Wola Bogaczkowska is a village in the administrative district of Gmina Giżycko, within Giżycko County, Warmian-Masurian Voivodeship, in northern Poland.

==History==

Until 1945, what is now the separate village of Wola Bogaczkowska was an estate within the municipality of Bogatzewen (Polish: Bogaczewo), located only a few hundred metres north of the village centre. Its history was therefore closely connected with that of its parent municipality. On 19 September 1927, the municipality and the village were renamed "Reichensee".

The separate history of Wola Bogaczkowska began in 1945, when the area became part of Poland as a result of the post-war territorial changes. By then, the former estate no longer existed.
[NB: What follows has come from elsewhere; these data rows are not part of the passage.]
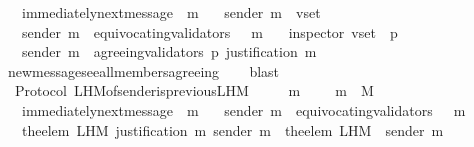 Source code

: \begin{isabellebody}
\ \ {\isasymlongrightarrow}\ immediately{\isacharunderscore}next{\isacharunderscore}message\ {\isacharparenleft}{\isasymsigma}{\isacharcomma}\ m{\isacharparenright}\isanewline
\ \ {\isasymlongrightarrow}\ sender\ m\ {\isasymin}\ v{\isacharunderscore}set\isanewline
\ \ {\isasymlongrightarrow}\ sender\ m\ {\isasymnotin}\ equivocating{\isacharunderscore}validators\ {\isacharparenleft}{\isasymsigma}\ {\isasymunion}\ {\isacharbraceleft}m{\isacharbraceright}{\isacharparenright}\isanewline
\ \ {\isasymlongrightarrow}\ inspector\ {\isacharparenleft}v{\isacharunderscore}set{\isacharcomma}\ {\isasymsigma}{\isacharcomma}\ p{\isacharparenright}\ \isanewline
\ \ {\isasymlongrightarrow}\ sender\ m\ {\isasymin}\ agreeing{\isacharunderscore}validators\ {\isacharparenleft}p{\isacharcomma}\ justification\ m{\isacharparenright}{\isachardoublequoteclose}\isanewline
%
\isadelimproof
\ \ %
\endisadelimproof
%
\isatagproof
{}\isamarkupfalse%
\ new{\isacharunderscore}message{\isacharunderscore}see{\isacharunderscore}all{\isacharunderscore}members{\isacharunderscore}agreeing\isanewline
\ \ \isamarkupfalse%
\ blast%
\endisatagproof
{\isafoldproof}%
%
\isadelimproof
\ \isanewline
%
\endisadelimproof
\isanewline
\isanewline
\isanewline
\isanewline
{}\isamarkupfalse%
\ {\isacharparenleft}\ Protocol{\isacharparenright}\ L{\isacharunderscore}H{\isacharunderscore}M{\isacharunderscore}of{\isacharunderscore}sender{\isacharunderscore}is{\isacharunderscore}previous{\isacharunderscore}L{\isacharunderscore}H{\isacharunderscore}M\ {\isacharcolon}\isanewline
\ \ {\isachardoublequoteopen}{\isasymforall}\ {\isasymsigma}\ m{\isachardot}\ {\isasymsigma}\ {\isasymin}\ {\isasymSigma}\ {\isasymand}\ m\ {\isasymin}\ M\ \isanewline
\ \ {\isasymlongrightarrow}\ immediately{\isacharunderscore}next{\isacharunderscore}message\ {\isacharparenleft}{\isasymsigma}{\isacharcomma}\ m{\isacharparenright}\isanewline
\ \ {\isasymlongrightarrow}\ sender\ m\ {\isasymnotin}\ equivocating{\isacharunderscore}validators\ {\isacharparenleft}{\isasymsigma}\ {\isasymunion}\ {\isacharbraceleft}m{\isacharbraceright}{\isacharparenright}\isanewline
\ \ {\isasymlongrightarrow}\ the{\isacharunderscore}elem\ {\isacharparenleft}L{\isacharunderscore}H{\isacharunderscore}M\ {\isacharparenleft}justification\ m{\isacharparenright}\ {\isacharparenleft}sender\ m{\isacharparenright}{\isacharparenright}\ {\isacharequal}\ the{\isacharunderscore}elem\ {\isacharparenleft}L{\isacharunderscore}H{\isacharunderscore}M\ {\isasymsigma}\ {\isacharparenleft}sender\ m{\isacharparenright}{\isacharparenright}{\isachardoublequoteclose}\isanewline

\end{isabellebody}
The village remains administratively connected with the former parent municipality through its membership in its sołectwo (village administrative unit).

Wola Bogaczkowska is now part of Gmina Giżycko, in Giżycko County (Polish: Powiat Giżycki). From 1975 to 1998, it belonged to Suwałki Voivodeship, and since 1999 it has been part of the Warmian–Masurian Voivodeship.